▶ Action item: Provide a verbatim copy of all the records below, leaving the images out.

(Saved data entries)
= = = =
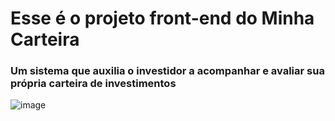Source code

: # Esse é o projeto front-end do Minha Carteira
### Um sistema que auxilia o investidor a acompanhar e avaliar sua própria carteira de investimentos

![image](https://github.com/julio16j/minha-carteira-front/assets/39336736/a1bb999a-963b-4a7a-a15c-9d40689e074e)
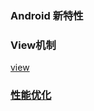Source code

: ### Android 新特性

### View机制

[view](./src/main/java/com/gin/interview/view/README.md)



### [性能优化](./note/Performance_Optimization.md)


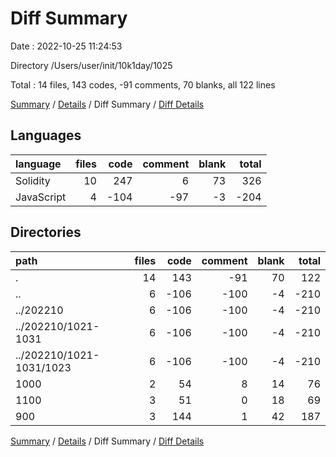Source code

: # Diff Summary

Date : 2022-10-25 11:24:53

Directory /Users/user/init/10k1day/1025

Total : 14 files,  143 codes, -91 comments, 70 blanks, all 122 lines

[Summary](results.md) / [Details](details.md) / Diff Summary / [Diff Details](diff-details.md)

## Languages
| language | files | code | comment | blank | total |
| :--- | ---: | ---: | ---: | ---: | ---: |
| Solidity | 10 | 247 | 6 | 73 | 326 |
| JavaScript | 4 | -104 | -97 | -3 | -204 |

## Directories
| path | files | code | comment | blank | total |
| :--- | ---: | ---: | ---: | ---: | ---: |
| . | 14 | 143 | -91 | 70 | 122 |
| .. | 6 | -106 | -100 | -4 | -210 |
| ../202210 | 6 | -106 | -100 | -4 | -210 |
| ../202210/1021-1031 | 6 | -106 | -100 | -4 | -210 |
| ../202210/1021-1031/1023 | 6 | -106 | -100 | -4 | -210 |
| 1000 | 2 | 54 | 8 | 14 | 76 |
| 1100 | 3 | 51 | 0 | 18 | 69 |
| 900 | 3 | 144 | 1 | 42 | 187 |

[Summary](results.md) / [Details](details.md) / Diff Summary / [Diff Details](diff-details.md)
= = = =
▶ Answer:
Source code

: # Esse é o projeto front-end do Minha Carteira
### Um sistema que auxilia o investidor a acompanhar e avaliar sua própria carteira de investimentos

![image](https://github.com/julio16j/minha-carteira-front/assets/39336736/a1bb999a-963b-4a7a-a15c-9d40689e074e)
Source code

: ### Android 新特性

### View机制

[view](./src/main/java/com/gin/interview/view/README.md)



### [性能优化](./note/Performance_Optimization.md)


Source code

: # Diff Summary

Date : 2022-10-25 11:24:53

Directory /Users/user/init/10k1day/1025

Total : 14 files,  143 codes, -91 comments, 70 blanks, all 122 lines

[Summary](results.md) / [Details](details.md) / Diff Summary / [Diff Details](diff-details.md)

## Languages
| language | files | code | comment | blank | total |
| :--- | ---: | ---: | ---: | ---: | ---: |
| Solidity | 10 | 247 | 6 | 73 | 326 |
| JavaScript | 4 | -104 | -97 | -3 | -204 |

## Directories
| path | files | code | comment | blank | total |
| :--- | ---: | ---: | ---: | ---: | ---: |
| . | 14 | 143 | -91 | 70 | 122 |
| .. | 6 | -106 | -100 | -4 | -210 |
| ../202210 | 6 | -106 | -100 | -4 | -210 |
| ../202210/1021-1031 | 6 | -106 | -100 | -4 | -210 |
| ../202210/1021-1031/1023 | 6 | -106 | -100 | -4 | -210 |
| 1000 | 2 | 54 | 8 | 14 | 76 |
| 1100 | 3 | 51 | 0 | 18 | 69 |
| 900 | 3 | 144 | 1 | 42 | 187 |

[Summary](results.md) / [Details](details.md) / Diff Summary / [Diff Details](diff-details.md)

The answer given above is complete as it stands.